As the race continued early in 20th century and through World War II, the freedom baton was passed on to the likes of Booker T. Washington, Marcus Garvey, and W.E.B. Dubois, others who accepted the challenge of running to bring our people a little closer to the prize. In the fifties, Malcolm X, Roy Wilkins, Adam Clayton Powell, and many, many others in various walks of life and professions advanced the cause — winning yet another leg in the race.
And then, there was Rosa Parks. What a difference she made.
We are now in the dawn of a new century. Blacks, as a people should be ever mindful that they have been running relay marathons in many fields and in many places. While many African-Americans, today, are receiving recognition in science, music, education, athletics, medicine, political leadership — virtually all fields — they must not forget those who paved the way before them.
Many African-Americans, known and unknown, quietly and not-so-quietly, have entered this great race to equality, often running hungry, ill-clothed, and in the cloak of fear, through sunshine and in rain — but run, they did. And run, blacks, today, must.
As we celebrate the legendary and national achievements of Martin Luther King, let us not overlook the African-Americans who have achieved a number of historical firsts and have made meaningful contributions. President Barack Obama, the most notable.

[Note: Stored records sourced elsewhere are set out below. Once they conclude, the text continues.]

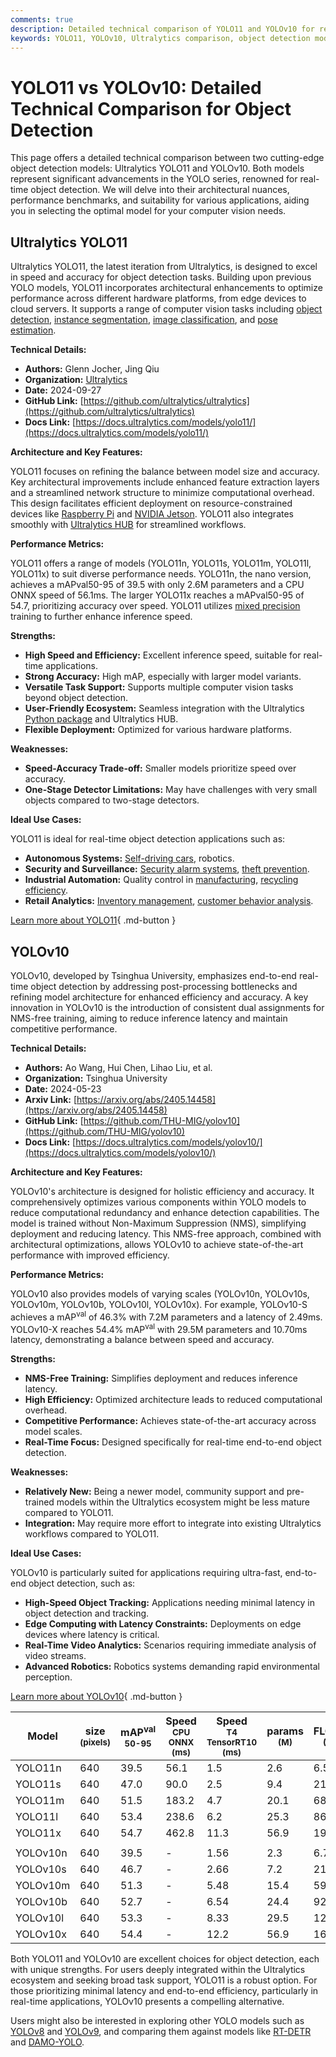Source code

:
 ```yaml
---
comments: true
description: Detailed technical comparison of YOLO11 and YOLOv10 for real-time object detection, covering performance, architecture, and ideal use cases.
keywords: YOLO11, YOLOv10, Ultralytics comparison, object detection models, real-time AI, model architecture, performance benchmarks, computer vision
---
```


# YOLO11 vs YOLOv10: Detailed Technical Comparison for Object Detection

This page offers a detailed technical comparison between two cutting-edge object detection models: Ultralytics YOLO11 and YOLOv10. Both models represent significant advancements in the YOLO series, renowned for real-time object detection. We will delve into their architectural nuances, performance benchmarks, and suitability for various applications, aiding you in selecting the optimal model for your computer vision needs.

<script async src="https://cdn.jsdelivr.net/npm/chart.js"></script>
<script defer src="../../javascript/benchmark.js"></script>

<canvas id="modelComparisonChart" width="1024" height="400" active-models='["YOLO11", "YOLOv10"]'></canvas>

## Ultralytics YOLO11

Ultralytics YOLO11, the latest iteration from Ultralytics, is designed to excel in speed and accuracy for object detection tasks. Building upon previous YOLO models, YOLO11 incorporates architectural enhancements to optimize performance across different hardware platforms, from edge devices to cloud servers. It supports a range of computer vision tasks including [object detection](https://www.ultralytics.com/glossary/object-detection), [instance segmentation](https://www.ultralytics.com/glossary/instance-segmentation), [image classification](https://docs.ultralytics.com/tasks/classify/), and [pose estimation](https://docs.ultralytics.com/tasks/pose/).

**Technical Details:**

- **Authors:** Glenn Jocher, Jing Qiu
- **Organization:** [Ultralytics](https://www.ultralytics.com/)
- **Date:** 2024-09-27
- **GitHub Link:** [https://github.com/ultralytics/ultralytics](https://github.com/ultralytics/ultralytics)
- **Docs Link:** [https://docs.ultralytics.com/models/yolo11/](https://docs.ultralytics.com/models/yolo11/)

**Architecture and Key Features:**

YOLO11 focuses on refining the balance between model size and accuracy. Key architectural improvements include enhanced feature extraction layers and a streamlined network structure to minimize computational overhead. This design facilitates efficient deployment on resource-constrained devices like [Raspberry Pi](https://docs.ultralytics.com/guides/raspberry-pi/) and [NVIDIA Jetson](https://docs.ultralytics.com/guides/nvidia-jetson/). YOLO11 also integrates smoothly with [Ultralytics HUB](https://www.ultralytics.com/hub) for streamlined workflows.

**Performance Metrics:**

YOLO11 offers a range of models (YOLO11n, YOLO11s, YOLO11m, YOLO11l, YOLO11x) to suit diverse performance needs. YOLO11n, the nano version, achieves a mAPval50-95 of 39.5 with only 2.6M parameters and a CPU ONNX speed of 56.1ms. The larger YOLO11x reaches a mAPval50-95 of 54.7, prioritizing accuracy over speed. YOLO11 utilizes [mixed precision](https://www.ultralytics.com/glossary/mixed-precision) training to further enhance inference speed.

**Strengths:**

- **High Speed and Efficiency:** Excellent inference speed, suitable for real-time applications.
- **Strong Accuracy:** High mAP, especially with larger model variants.
- **Versatile Task Support:** Supports multiple computer vision tasks beyond object detection.
- **User-Friendly Ecosystem:** Seamless integration with the Ultralytics [Python package](https://docs.ultralytics.com/usage/python/) and Ultralytics HUB.
- **Flexible Deployment:** Optimized for various hardware platforms.

**Weaknesses:**

- **Speed-Accuracy Trade-off:** Smaller models prioritize speed over accuracy.
- **One-Stage Detector Limitations:** May have challenges with very small objects compared to two-stage detectors.

**Ideal Use Cases:**

YOLO11 is ideal for real-time object detection applications such as:

- **Autonomous Systems:** [Self-driving cars](https://www.ultralytics.com/solutions/ai-in-automotive), robotics.
- **Security and Surveillance:** [Security alarm systems](https://www.ultralytics.com/blog/security-alarm-system-projects-with-ultralytics-yolov8), [theft prevention](https://www.ultralytics.com/blog/computer-vision-for-theft-prevention-enhancing-security).
- **Industrial Automation:** Quality control in [manufacturing](https://www.ultralytics.com/solutions/ai-in-manufacturing), [recycling efficiency](https://www.ultralytics.com/blog/recycling-efficiency-the-power-of-vision-ai-in-automated-sorting).
- **Retail Analytics:** [Inventory management](https://www.ultralytics.com/blog/ai-for-smarter-retail-inventory-management), [customer behavior analysis](https://www.ultralytics.com/blog/achieving-retail-efficiency-with-ai).

[Learn more about YOLO11](https://docs.ultralytics.com/models/yolo11/){ .md-button }

## YOLOv10

YOLOv10, developed by Tsinghua University, emphasizes end-to-end real-time object detection by addressing post-processing bottlenecks and refining model architecture for enhanced efficiency and accuracy. A key innovation in YOLOv10 is the introduction of consistent dual assignments for NMS-free training, aiming to reduce inference latency and maintain competitive performance.

**Technical Details:**

- **Authors:** Ao Wang, Hui Chen, Lihao Liu, et al.
- **Organization:** Tsinghua University
- **Date:** 2024-05-23
- **Arxiv Link:** [https://arxiv.org/abs/2405.14458](https://arxiv.org/abs/2405.14458)
- **GitHub Link:** [https://github.com/THU-MIG/yolov10](https://github.com/THU-MIG/yolov10)
- **Docs Link:** [https://docs.ultralytics.com/models/yolov10/](https://docs.ultralytics.com/models/yolov10/)

**Architecture and Key Features:**

YOLOv10's architecture is designed for holistic efficiency and accuracy. It comprehensively optimizes various components within YOLO models to reduce computational redundancy and enhance detection capabilities. The model is trained without Non-Maximum Suppression (NMS), simplifying deployment and reducing latency. This NMS-free approach, combined with architectural optimizations, allows YOLOv10 to achieve state-of-the-art performance with improved efficiency.

**Performance Metrics:**

YOLOv10 also provides models of varying scales (YOLOv10n, YOLOv10s, YOLOv10m, YOLOv10b, YOLOv10l, YOLOv10x). For example, YOLOv10-S achieves a mAP<sup>val</sup> of 46.3% with 7.2M parameters and a latency of 2.49ms. YOLOv10-X reaches 54.4% mAP<sup>val</sup> with 29.5M parameters and 10.70ms latency, demonstrating a balance between speed and accuracy.

**Strengths:**

- **NMS-Free Training:** Simplifies deployment and reduces inference latency.
- **High Efficiency:** Optimized architecture leads to reduced computational overhead.
- **Competitive Performance:** Achieves state-of-the-art accuracy across model scales.
- **Real-Time Focus:** Designed specifically for real-time end-to-end object detection.

**Weaknesses:**

- **Relatively New:** Being a newer model, community support and pre-trained models within the Ultralytics ecosystem might be less mature compared to YOLO11.
- **Integration:** May require more effort to integrate into existing Ultralytics workflows compared to YOLO11.

**Ideal Use Cases:**

YOLOv10 is particularly suited for applications requiring ultra-fast, end-to-end object detection, such as:

- **High-Speed Object Tracking:** Applications needing minimal latency in object detection and tracking.
- **Edge Computing with Latency Constraints:** Deployments on edge devices where latency is critical.
- **Real-Time Video Analytics:** Scenarios requiring immediate analysis of video streams.
- **Advanced Robotics:** Robotics systems demanding rapid environmental perception.

[Learn more about YOLOv10](https://docs.ultralytics.com/models/yolov10/){ .md-button }

| Model    | size<br><sup>(pixels) | mAP<sup>val<br>50-95 | Speed<br><sup>CPU ONNX<br>(ms) | Speed<br><sup>T4 TensorRT10<br>(ms) | params<br><sup>(M) | FLOPs<br><sup>(B) |
| -------- | --------------------- | -------------------- | ------------------------------ | ----------------------------------- | ------------------ | ----------------- |
| YOLO11n  | 640                   | 39.5                 | 56.1                           | 1.5                                 | 2.6                | 6.5               |
| YOLO11s  | 640                   | 47.0                 | 90.0                           | 2.5                                 | 9.4                | 21.5              |
| YOLO11m  | 640                   | 51.5                 | 183.2                          | 4.7                                 | 20.1               | 68.0              |
| YOLO11l  | 640                   | 53.4                 | 238.6                          | 6.2                                 | 25.3               | 86.9              |
| YOLO11x  | 640                   | 54.7                 | 462.8                          | 11.3                                | 56.9               | 194.9             |
|          |                       |                      |                                |                                     |                    |                   |
| YOLOv10n | 640                   | 39.5                 | -                              | 1.56                                | 2.3                | 6.7               |
| YOLOv10s | 640                   | 46.7                 | -                              | 2.66                                | 7.2                | 21.6              |
| YOLOv10m | 640                   | 51.3                 | -                              | 5.48                                | 15.4               | 59.1              |
| YOLOv10b | 640                   | 52.7                 | -                              | 6.54                                | 24.4               | 92.0              |
| YOLOv10l | 640                   | 53.3                 | -                              | 8.33                                | 29.5               | 120.3             |
| YOLOv10x | 640                   | 54.4                 | -                              | 12.2                                | 56.9               | 160.4             |

Both YOLO11 and YOLOv10 are excellent choices for object detection, each with unique strengths. For users deeply integrated within the Ultralytics ecosystem and seeking broad task support, YOLO11 is a robust option. For those prioritizing minimal latency and end-to-end efficiency, particularly in real-time applications, YOLOv10 presents a compelling alternative.

Users might also be interested in exploring other YOLO models such as [YOLOv8](https://docs.ultralytics.com/models/yolov8/) and [YOLOv9](https://docs.ultralytics.com/models/yolov9/), and comparing them against models like [RT-DETR](https://docs.ultralytics.com/models/rtdetr/) and [DAMO-YOLO](https://docs.ultralytics.com/compare/damo-yolo-vs-yolo11/).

Let our celebration of Martin Luther King, Jr. ,and those before him, continue when his birthday is long past…around the dinner table with our children, in the book clubs, with our colleagues at work, in the our quiet moments to gain resolve to make our contribution — whatever that might be. That should be the resolve of blacks, whites, Hispanics, and people of all hues and ethnic origins.
Let such celebrations anchor the quite resolve within us all to enter the race, and continue to make strides toward the prize — of equality for all.
We must instill this resolve in our children, today, tomorrow, and forever.